Un gravísimo hecho ocurrió en la noche del miércoles a la altura del kilómetro 12 de la Ruta 32, en cercanías del predio del INTA Pergamino. De acuerdo a la reconstrucción inicial de los investigadores, dos efectivos del Comando de Patrulla Rural interceptaron una motocicleta con dos ocupantes para identificarlos en el marco de un procedimiento preventivo.
A medida que avanzan las horas, la Justicia comenzó a desentramar la secuencia exacta de los hechos.
El fiscal Fernando D’Elio brindó precisiones fundamentales que echan luz sobre cómo se desencadenó la balacera en la que un efectivo de la Patrulla Rural terminó herido en el cuello y los delincuentes lograron apoderarse del móvil policial para escapar.
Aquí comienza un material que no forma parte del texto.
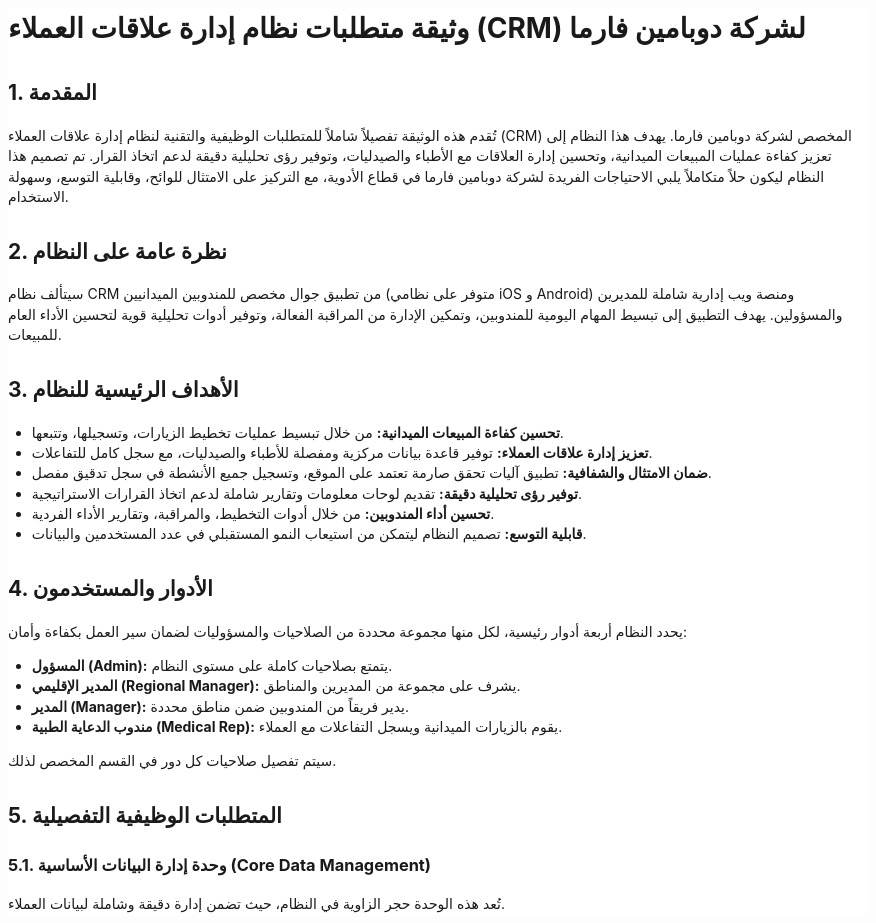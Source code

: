 # وثيقة متطلبات نظام إدارة علاقات العملاء (CRM) لشركة دوبامين فارما

## 1. المقدمة

تُقدم هذه الوثيقة تفصيلاً شاملاً للمتطلبات الوظيفية والتقنية لنظام إدارة علاقات العملاء (CRM) المخصص لشركة دوبامين فارما. يهدف هذا النظام إلى تعزيز كفاءة عمليات المبيعات الميدانية، وتحسين إدارة العلاقات مع الأطباء والصيدليات، وتوفير رؤى تحليلية دقيقة لدعم اتخاذ القرار. تم تصميم هذا النظام ليكون حلاً متكاملاً يلبي الاحتياجات الفريدة لشركة دوبامين فارما في قطاع الأدوية، مع التركيز على الامتثال للوائح، وقابلية التوسع، وسهولة الاستخدام.


## 2. نظرة عامة على النظام

سيتألف نظام CRM من تطبيق جوال مخصص للمندوبين الميدانيين (متوفر على نظامي iOS و Android) ومنصة ويب إدارية شاملة للمديرين والمسؤولين. يهدف التطبيق إلى تبسيط المهام اليومية للمندوبين، وتمكين الإدارة من المراقبة الفعالة، وتوفير أدوات تحليلية قوية لتحسين الأداء العام للمبيعات.


## 3. الأهداف الرئيسية للنظام

*   **تحسين كفاءة المبيعات الميدانية:** من خلال تبسيط عمليات تخطيط الزيارات، وتسجيلها، وتتبعها.
*   **تعزيز إدارة علاقات العملاء:** توفير قاعدة بيانات مركزية ومفصلة للأطباء والصيدليات، مع سجل كامل للتفاعلات.
*   **ضمان الامتثال والشفافية:** تطبيق آليات تحقق صارمة تعتمد على الموقع، وتسجيل جميع الأنشطة في سجل تدقيق مفصل.
*   **توفير رؤى تحليلية دقيقة:** تقديم لوحات معلومات وتقارير شاملة لدعم اتخاذ القرارات الاستراتيجية.
*   **تحسين أداء المندوبين:** من خلال أدوات التخطيط، والمراقبة، وتقارير الأداء الفردية.
*   **قابلية التوسع:** تصميم النظام ليتمكن من استيعاب النمو المستقبلي في عدد المستخدمين والبيانات.


## 4. الأدوار والمستخدمون

يحدد النظام أربعة أدوار رئيسية، لكل منها مجموعة محددة من الصلاحيات والمسؤوليات لضمان سير العمل بكفاءة وأمان:

*   **المسؤول (Admin):** يتمتع بصلاحيات كاملة على مستوى النظام.
*   **المدير الإقليمي (Regional Manager):** يشرف على مجموعة من المديرين والمناطق.
*   **المدير (Manager):** يدير فريقاً من المندوبين ضمن مناطق محددة.
*   **مندوب الدعاية الطبية (Medical Rep):** يقوم بالزيارات الميدانية ويسجل التفاعلات مع العملاء.

سيتم تفصيل صلاحيات كل دور في القسم المخصص لذلك.


## 5. المتطلبات الوظيفية التفصيلية

### 5.1. وحدة إدارة البيانات الأساسية (Core Data Management)

تُعد هذه الوحدة حجر الزاوية في النظام، حيث تضمن إدارة دقيقة وشاملة لبيانات العملاء.
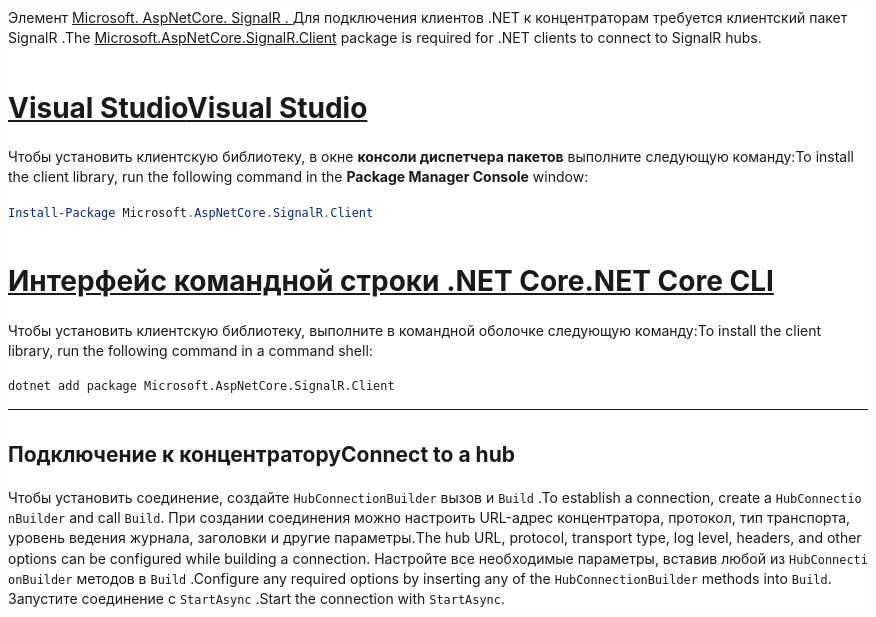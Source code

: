 <span data-ttu-id="f6511-108">Элемент [Microsoft. AspNetCore. SignalR . ](https://www.nuget.org/packages/Microsoft.AspNetCore.SignalR.Client) Для подключения клиентов .NET к концентраторам требуется клиентский пакет SignalR .</span><span class="sxs-lookup"><span data-stu-id="f6511-108">The [Microsoft.AspNetCore.SignalR.Client](https://www.nuget.org/packages/Microsoft.AspNetCore.SignalR.Client) package is required for .NET clients to connect to SignalR hubs.</span></span>

# <a name="visual-studio"></a>[<span data-ttu-id="f6511-109">Visual Studio</span><span class="sxs-lookup"><span data-stu-id="f6511-109">Visual Studio</span></span>](#tab/visual-studio)

<span data-ttu-id="f6511-110">Чтобы установить клиентскую библиотеку, в окне **консоли диспетчера пакетов** выполните следующую команду:</span><span class="sxs-lookup"><span data-stu-id="f6511-110">To install the client library, run the following command in the **Package Manager Console** window:</span></span>

```powershell
Install-Package Microsoft.AspNetCore.SignalR.Client
```

# <a name="net-core-cli"></a>[<span data-ttu-id="f6511-111">Интерфейс командной строки .NET Core</span><span class="sxs-lookup"><span data-stu-id="f6511-111">.NET Core CLI</span></span>](#tab/netcore-cli)

<span data-ttu-id="f6511-112">Чтобы установить клиентскую библиотеку, выполните в командной оболочке следующую команду:</span><span class="sxs-lookup"><span data-stu-id="f6511-112">To install the client library, run the following command in a command shell:</span></span>

```dotnetcli
dotnet add package Microsoft.AspNetCore.SignalR.Client
```

---

## <a name="connect-to-a-hub"></a><span data-ttu-id="f6511-113">Подключение к концентратору</span><span class="sxs-lookup"><span data-stu-id="f6511-113">Connect to a hub</span></span>

<span data-ttu-id="f6511-114">Чтобы установить соединение, создайте `HubConnectionBuilder` вызов и `Build` .</span><span class="sxs-lookup"><span data-stu-id="f6511-114">To establish a connection, create a `HubConnectionBuilder` and call `Build`.</span></span> <span data-ttu-id="f6511-115">При создании соединения можно настроить URL-адрес концентратора, протокол, тип транспорта, уровень ведения журнала, заголовки и другие параметры.</span><span class="sxs-lookup"><span data-stu-id="f6511-115">The hub URL, protocol, transport type, log level, headers, and other options can be configured while building a connection.</span></span> <span data-ttu-id="f6511-116">Настройте все необходимые параметры, вставив любой из `HubConnectionBuilder` методов в `Build` .</span><span class="sxs-lookup"><span data-stu-id="f6511-116">Configure any required options by inserting any of the `HubConnectionBuilder` methods into `Build`.</span></span> <span data-ttu-id="f6511-117">Запустите соединение с `StartAsync` .</span><span class="sxs-lookup"><span data-stu-id="f6511-117">Start the connection with `StartAsync`.</span></span>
De acuerdo con lo expuesto por el titular de la instrucción judicial, la reconstrucción del escenario inicial sitúa a los dos uniformados realizando tareas de prevención en horario nocturno y bajo condiciones de visibilidad severamente reducidas por una intensa niebla. En ese contexto, divisaron a dos sujetos sospechosos que se desplazaban a bordo de una motocicleta que circulaba sin las luces reglamentarias encendidas.
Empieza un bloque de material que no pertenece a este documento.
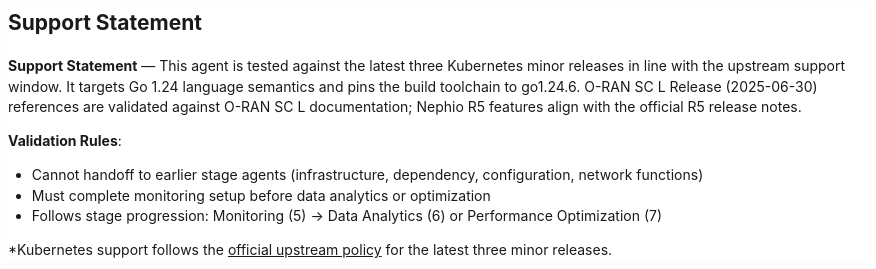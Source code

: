 ## Support Statement

**Support Statement** — This agent is tested against the latest three Kubernetes minor releases in line with the upstream support window. It targets Go 1.24 language semantics and pins the build toolchain to go1.24.6. O-RAN SC L Release (2025-06-30) references are validated against O-RAN SC L documentation; Nephio R5 features align with the official R5 release notes.

**Validation Rules**:

- Cannot handoff to earlier stage agents (infrastructure, dependency, configuration, network functions)
- Must complete monitoring setup before data analytics or optimization
- Follows stage progression: Monitoring (5) → Data Analytics (6) or Performance Optimization (7)

*Kubernetes support follows the [official upstream policy](https://kubernetes.io/releases/) for the latest three minor releases.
El giro dramático de la noche se produjo al momento de interceptarlos para una identificación de rutina. El fiscal D’Elio detalló que los ocupantes del rodado menor aportaron identidades falsas ante los agentes. La tensión escaló de manera definitiva cuando los efectivos policiales procedieron a requisar las pertenencias de los sospechosos y hallaron precintos ocultos en el interior de una mochila.
Al verse completamente descubiertos, ambos malvivientes extrajeron armas de fuego de entre sus ropas y comenzaron a disparar a quemarropa contra el personal.
Frente al ataque intempestivo, los oficiales de la Patrulla Rural debieron replegarse para ponerse a resguardo y respondieron la agresión en legítima defensa.
Fue en esa ráfaga de disparos donde uno de los uniformados sufrió un roce de bala en la zona del cuello. Mientras el compañero asistía al efectivo herido, los malvivientes aprovecharon la vulnerabilidad de la situación, se subieron al patrullero de la fuerza y huyeron de la escena a toda velocidad.
Las novedades del caso también alcanzan el estado y la situación procesal de los autores. El fiscal confirmó que uno de los atacantes ingresó poco después a la Guardia del Hospital de Pergamino con heridas de arma de fuego producto del tiroteo, encontrándose actualmente internado con pronóstico reservado.
Su cómplice, en tanto, ya fue plenamente identificado por los investigadores, lo que derivó en pedidos urgentes de detención y órdenes de allanamiento para dar con su paradero.
En el lugar del enfrentamiento se lograron secuestrar la moto en la que viajaban originalmente y un arma de fuego que los delincuentes dejaron olvidada dentro del propio móvil policial, que luego abandonaron.
Al cierre de sus declaraciones, el fiscal respaldó con firmeza el desempeño de las fuerzas de seguridad actuantes: “Estoy convencido de que se evitó un hecho grave por las armas y las características de los sujetos”, concluyó de manera tajante, confirmando que ambos implicados cuentan con un frondoso prontuario de antecedentes penales.